Task to complete
Search the entries below for the word "Post" and copy every line where it appears.

Material provided
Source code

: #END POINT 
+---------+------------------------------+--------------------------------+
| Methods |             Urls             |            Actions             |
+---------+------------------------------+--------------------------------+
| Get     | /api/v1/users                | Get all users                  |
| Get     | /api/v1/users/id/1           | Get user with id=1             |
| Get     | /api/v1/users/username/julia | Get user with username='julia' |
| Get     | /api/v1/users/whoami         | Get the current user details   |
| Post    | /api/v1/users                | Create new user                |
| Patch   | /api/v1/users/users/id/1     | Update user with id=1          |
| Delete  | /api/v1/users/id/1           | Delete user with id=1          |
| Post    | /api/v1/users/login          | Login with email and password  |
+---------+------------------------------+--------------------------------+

Task response
| Post    | /api/v1/users                | Create new user                |
| Post    | /api/v1/users/login          | Login with email and password  |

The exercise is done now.